# Exercise 8: Hate Speech Detection with BERT

In this exercise, you will finetune a BERT model to do hate speech detection on tweets. You will also modify the training dataset to make training more efficient.

You should complete the parts of the exercise that are marked as **TODO**.
A correctly completed **TODO** gives 2 bonus points. Partially correct answers give 1 bonus point.
Some **TODO**s are inside a comment in a code block: Here, you should complete the line of code.
Other **TODO**s are inside a text block: Here, you should write a few sentences to answer the question.

**Important:** Some students were under the impression that you have to complete a TODO in a _single_ line of code. That is not the case, you can use as many lines as you need.

**Submission deadline:** 27.01.2021, 23:59 Central European Time

**Instructions for submission:** After completing the exercise, save a copy of the notebook as exercise8_twitterhate_MATRIKELNUMMER.ipynb, where MATRIKELNUMMER is your student ID number. Then upload the notebook to moodle (submission exercise sheet 8).

In order to understand the code, it can be helpful to experiment a bit during development, e.g., to print tensors or their shapes. But please remove these changes before submitting the notebook. If we cannot run your notebook, or if a print statement is congesting stdout too much, then we cannot grade it. 

To make the most of this exercise, you should try to read and understand the entire code, not just the parts that contain a **TODO**. If you have questions, write them down for the exercise, which will happen in the week after the submission deadline.

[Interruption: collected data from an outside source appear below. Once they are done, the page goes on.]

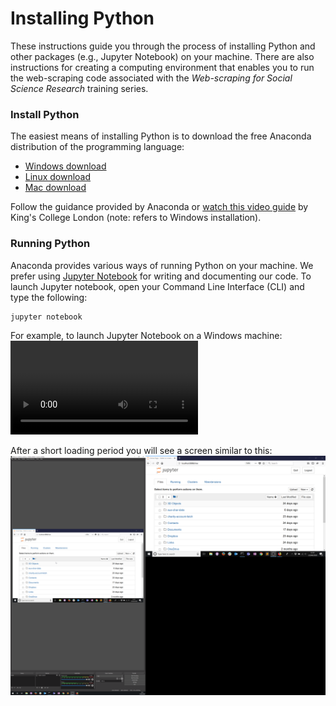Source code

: # Installing Python

These instructions guide you through the process of installing Python and other packages (e.g., Jupyter Notebook) on your machine. There are also instructions for creating a computing environment that enables you to run the web-scraping code associated with the *Web-scraping for Social Science Research* training series.

### Install Python

The easiest means of installing Python is to download the free Anaconda distribution of the programming language:
* <a href="https://www.anaconda.com/distribution/#windows" target=_blank>Windows download</a>
* <a href="https://www.anaconda.com/distribution/#linux" target=_blank>Linux download</a>
* <a href="https://www.anaconda.com/distribution/#macos" target=_blank>Mac download</a>

Follow the guidance provided by Anaconda or <a href="https://www.youtube.com/watch?1=&v=a-a79gH6fB8" target=_blank>watch this video guide</a> by King's College London (note: refers to Windows installation).

### Running Python

Anaconda provides various ways of running Python on your machine. We prefer using <a href="https://jupyter.org/" target=_blank>Jupyter Notebook</a> for writing and documenting our code.
To launch Jupyter notebook, open your Command Line Interface (CLI) and type the following:
```
jupyter notebook
```

For example, to launch Jupyter Notebook on a Windows machine:
![CLI](./assets/videos/launch-jupyter.mp4)


After a short loading period you will see a screen similar to this:
![Jupyter server](./assets/images/jupyter-server.png)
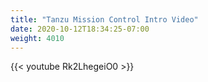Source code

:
 ```yaml
---
title: "Tanzu Mission Control Intro Video"
date: 2020-10-12T18:34:25-07:00
weight: 4010
---
```

{{< youtube Rk2LhegeiO0 >}}
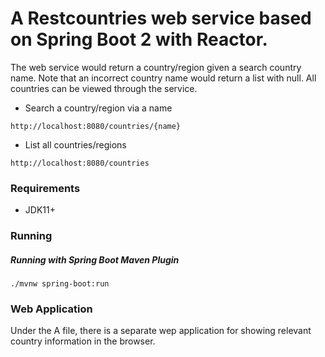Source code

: # A Restcountries web service based on Spring Boot 2 with Reactor.

The web service would return a country/region given a search country name. Note that an incorrect country name would return a list with null. All countries can be viewed through the service.

* Search a country/region via a name

```
http://localhost:8080/countries/{name}
```

* List all  countries/regions 

```
http://localhost:8080/countries
```

### Requirements
* JDK11+


### Running
##### Running with Spring Boot Maven Plugin
```
./mvnw spring-boot:run
```

### Web Application
Under the A file, there is a separate wep application for showing relevant country information in the browser.
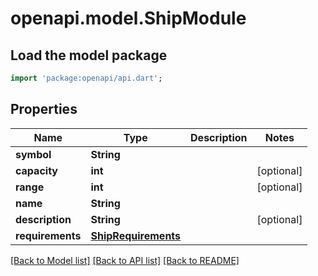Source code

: # openapi.model.ShipModule

## Load the model package
```dart
import 'package:openapi/api.dart';
```

## Properties
Name | Type | Description | Notes
------------ | ------------- | ------------- | -------------
**symbol** | **String** |  | 
**capacity** | **int** |  | [optional] 
**range** | **int** |  | [optional] 
**name** | **String** |  | 
**description** | **String** |  | [optional] 
**requirements** | [**ShipRequirements**](ShipRequirements.md) |  | 

[[Back to Model list]](../README.md#documentation-for-models) [[Back to API list]](../README.md#documentation-for-api-endpoints) [[Back to README]](../README.md)


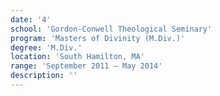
 ```yaml
---
date: '4'
school: 'Gordon-Conwell Theological Seminary'
program: 'Masters of Divinity (M.Div.)'
degree: 'M.Div.'
location: 'South Hamilton, MA'
range: 'September 2011 – May 2014'
description: ''
---
```

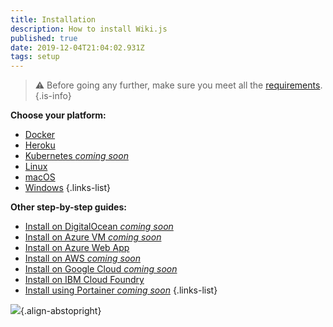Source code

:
 ```yaml
---
title: Installation
description: How to install Wiki.js
published: true
date: 2019-12-04T21:04:02.931Z
tags: setup
---
```


> :warning: Before going any further, make sure you meet all the [requirements](/install/requirements).
{.is-info}

**Choose your platform:**
- [Docker](/install/docker)
- [Heroku](/install/heroku)
- [Kubernetes *coming soon*](/install/kubernetes)
- [Linux](/install/linux)
- [macOS](/install/macos)
- [Windows](/install/windows)
{.links-list}

**Other step-by-step guides:**
- [Install on DigitalOcean *coming soon*](/install/digitalocean)
- [Install on Azure VM *coming soon*](/install/aws)
- [Install on Azure Web App](/install/azurewebapp)
- [Install on AWS *coming soon*](/install/aws)
- [Install on Google Cloud *coming soon*](/install/gcp)
- [Install on IBM Cloud Foundry](https://github.com/Requarks/wiki-ibm-cloud-foundry)
- [Install using Portainer *coming soon*](/install/portainer)
{.links-list}

![](https://a.icons8.com/ajlQdsfa/FZhYWV/svg.svg){.align-abstopright}
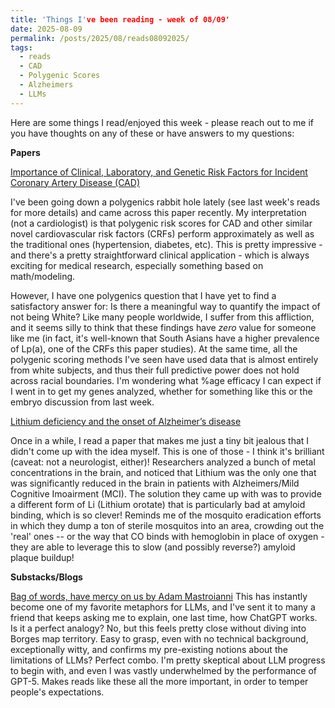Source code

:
 ```yaml
---
title: 'Things I've been reading - week of 08/09'
date: 2025-08-09
permalink: /posts/2025/08/reads08092025/
tags:
  - reads
  - CAD
  - Polygenic Scores
  - Alzheimers
  - LLMs
---
```


Here are some things I read/enjoyed this week - please reach out to me if you have thoughts on any of these or have answers to my questions:

**Papers**

[Importance of Clinical, Laboratory, and Genetic Risk Factors for Incident Coronary Artery Disease (CAD) ](https://pubmed.ncbi.nlm.nih.gov/40605734/)

I've been going down a polygenics rabbit hole lately (see last week's reads for more details) and came across this paper recently. My interpretation (not a cardiologist) is that polygenic risk scores for CAD and other similar novel cardiovascular risk factors (CRFs) perform approximately as well as the traditional ones (hypertension, diabetes, etc). This is pretty impressive - and there's a pretty straightforward clinical application - which is always exciting for medical research, especially something based on math/modeling.

However, I have one polygenics question that I have yet to find a satisfactory answer for: Is there a meaningful way to quantify the impact of not being White? Like many people worldwide, I suffer from this affliction, and it seems silly to think that these findings have _zero_ value for someone like me (in fact, it's well-known that South Asians have a higher prevalence of Lp(a), one of the CRFs this paper studies). At the same time, all the polygenic scoring methods I've seen have used data that is almost entirely from white subjects, and thus their full predictive power does not hold across racial boundaries. I'm wondering what %age efficacy I can expect if I went in to get my genes analyzed, whether for something like this or the embryo discussion from last week.

[Lithium deficiency and the onset of Alzheimer’s disease](https://www.nature.com/articles/s41586-025-09335-x)

Once in a while, I read a paper that makes me just a tiny bit jealous that I didn't come up with the idea myself. This is one of those - I think it's brilliant (caveat: not a neurologist, either)!  Researchers analyzed a bunch of metal concentrations in the brain, and noticed that Lithium was the only one that was significantly reduced in the brain in patients with Alzheimers/Mild Cognitive Imoairment (MCI). The solution they came up with was to provide a different form of Li (Lithium orotate) that is particularly bad at amyloid binding, which is so clever! Reminds me of the mosquito eradication efforts in which they dump a ton of sterile mosquitos into an area, crowding out the 'real' ones -- or the way that CO binds with hemoglobin in place of oxygen - they are able to leverage this to slow (and possibly reverse?) amyloid plaque buildup!


**Substacks/Blogs**

[Bag of words, have mercy on us by Adam Mastroianni](https://www.experimental-history.com/p/bag-of-words-have-mercy-on-us)
This has instantly become one of my favorite metaphors for LLMs, and I've sent it to many a friend that keeps asking me to explain, one last time, how ChatGPT works. Is it a perfect analogy? No, but this feels pretty close without diving into Borges map territory. Easy to grasp, even with no technical background, exceptionally witty, and confirms my pre-existing notions about the limitations of LLMs? Perfect combo. I'm pretty skeptical about LLM progress to begin with, and even I was vastly underwhelmed by the performance of GPT-5. Makes reads like these all the more important, in order to temper people's expectations. 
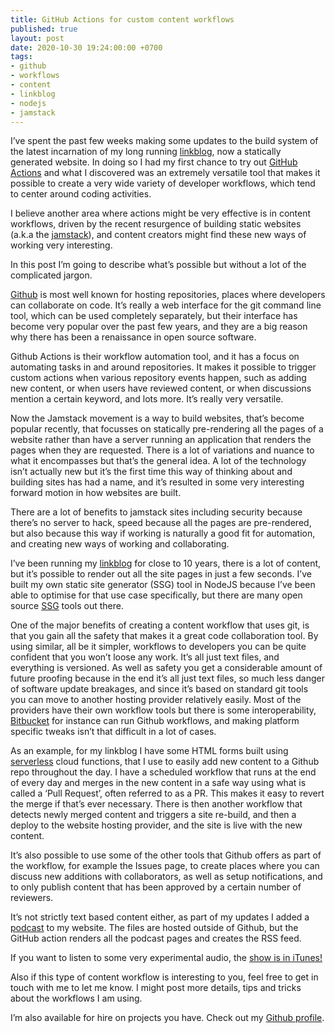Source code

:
 ```yaml
---
title: GitHub Actions for custom content workflows
published: true
layout: post
date: 2020-10-30 19:24:00:00 +0700
tags:
- github
- workflows
- content
- linkblog
- nodejs
- jamstack
---
```

I’ve spent the past few weeks making some updates to the build system of the latest incarnation of my long running [linkblog](https://links.markjgsmith.com), now a statically generated website. In doing so I had my first chance to try out [GitHub Actions](https://github.com/features/actions) and what I discovered was an extremely versatile tool that makes it possible to create a very wide variety of developer workflows, which tend to center around coding activities.

I believe another area where actions might be very effective is in content workflows, driven by the recent resurgence of building static websites (a.k.a the [jamstack](https://jamstack.org)), and content creators might find these new ways of working very interesting. 

In this post I’m going to describe what’s possible but without a lot of the complicated jargon.

[Github](https://github.com) is most well known for hosting repositories, places where developers can collaborate on code. It’s really a web interface for the git command line tool, which can be used completely separately, but their interface has become very popular over the past few years, and they are a big reason why there has been a renaissance in open source software.

Github Actions is their workflow automation tool, and it has a focus on automating tasks in and around repositories. It makes it possible to trigger custom actions when various repository events happen, such as adding new content, or when users have reviewed content, or when discussions mention a certain keyword, and lots more. It’s really very versatile.

Now the Jamstack movement is a way to build websites, that’s become popular recently, that focusses on statically pre-rendering all the pages of a website rather than have a server running an application that renders the pages when they are requested. There is a lot of variations and nuance to what it encompasses but that’s the general idea. A lot of the technology isn’t actually new but it’s the first time this way of thinking about and building sites has had a name, and it’s resulted in some very interesting forward motion in how websites are built.

There are a lot of benefits to jamstack sites including security because there’s no server to hack, speed because all the pages are pre-rendered, but also because this way if working is naturally a good fit for automation, and creating new ways of working and collaborating.

I’ve been running my [linkblog](https://links.markjgsmith.com) for close to 10 years, there is a lot of content, but it’s possible to render out all the site pages in just a few seconds. I’ve built my own static site generator (SSG) tool in NodeJS because I’ve been able to optimise for that  use case specifically, but there are many open source [SSG](https://jamstack.org/generators) tools out there.

One of the major benefits of creating a content workflow that uses git, is that you gain all the safety that makes it a great code collaboration tool. By using similar, all be it simpler, workflows to developers you can be quite confident that you won’t loose any work. It’s all just text files, and everything is versioned. As well as safety you get a considerable amount of future proofing because in the end it’s all just text files, so much less danger of software update breakages, and since it’s based on standard git tools you can move to another hosting provider relatively easily. Most of the providers have their own workflow tools but there is some interoperability, [Bitbucket](https://bitbucket.org) for instance can run Github workflows, and making platform specific tweaks isn’t that difficult in a lot of cases.

As an example, for my linkblog I have some HTML forms built using [serverless](https://css-tricks.com/serverless) cloud functions, that I use to easily add new content to a Github repo throughout the day. I have a scheduled workflow that runs at the end of every day and merges in the new content in a safe way using what is called a ‘Pull Request’, often referred to as a PR. This makes it easy to revert the merge if that’s ever necessary. There is then another workflow that detects newly merged content and triggers a site re-build, and then a deploy to the website hosting provider, and the site is live with the new content.

It’s also possible to use some of the other tools that Github offers as part of the workflow, for example the Issues page, to create places where you can discuss new additions with collaborators, as well as setup notifications, and to only publish content that has been approved by a certain number of reviewers.

It’s not strictly text based content either, as part of my updates I added a [podcast](https://podcasts.markjgsmith.com) to my website. The files are hosted outside of Github, but the GitHub action renders all the podcast pages and creates the RSS feed. 

If you want to listen to some very experimental audio, the [show is in iTunes!](https://podcasts.apple.com/gb/podcast/mark-smiths-podcasts/id1537049970)

Also if this type of content workflow is interesting to you, feel free to get in touch with me to let me know. I might post more details, tips and tricks about the workflows I am using.

I’m also available for hire on projects you have. Check out my [Github profile](https://github.com/mjgs).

**CUDA:** You can use a GPU for this exercise (on colab: Runtime -> Change Runtime Type -> GPU). This is not mandatory, but it will speed up training epochs, thereby allowing you to test more hyperparameters.

# Required libraries
When working with 🤗 transformers, or any fast-changing software library, you should be extra careful to fix the library versions when you begin your project, and not change versions while you're developing.

In [1]:
!pip3 install transformers==4.2.0
!pip3 install datasets==1.2.0
!pip3 install tensorflow



In [2]:
from transformers import BertForSequenceClassification, DistilBertTokenizerFast, Trainer, TrainingArguments, EarlyStoppingCallback
from datasets import load_dataset
import numpy as np
from sklearn.metrics import accuracy_score, precision_recall_fscore_support

In [3]:
NUM_EPOCHS = 2
TRAIN_BATCH_SIZE = 16
EVAL_BATCH_SIZE = 64
WARMUP_STEPS = 50
WEIGHT_DECAY = 0.01
LOGGING_STEPS = 50
LEARNING_RATE = 5e-05

# Data
In this exercise, we will finetune a BERT model to perform hate speech detection on data from twitter. Hate speech detection is the task of classifying sentences, or in this case, tweets, as hate speech or not hate speech, for example so that we can automatically report it or filter it out. The dataset we're using is from the 🤗/datasets library, so we can load it very easily: https://huggingface.co/datasets/tweets_hate_speech_detection 
As the dataset currently only contains a training portion, we are going to use the Slicing API (https://huggingface.co/docs/datasets/splits.html) to divide it into a training and a development set.


In [4]:
train_dataset = load_dataset('tweets_hate_speech_detection', split='train[:80%]')
dev_dataset = load_dataset('tweets_hate_speech_detection', split='train[80%:]')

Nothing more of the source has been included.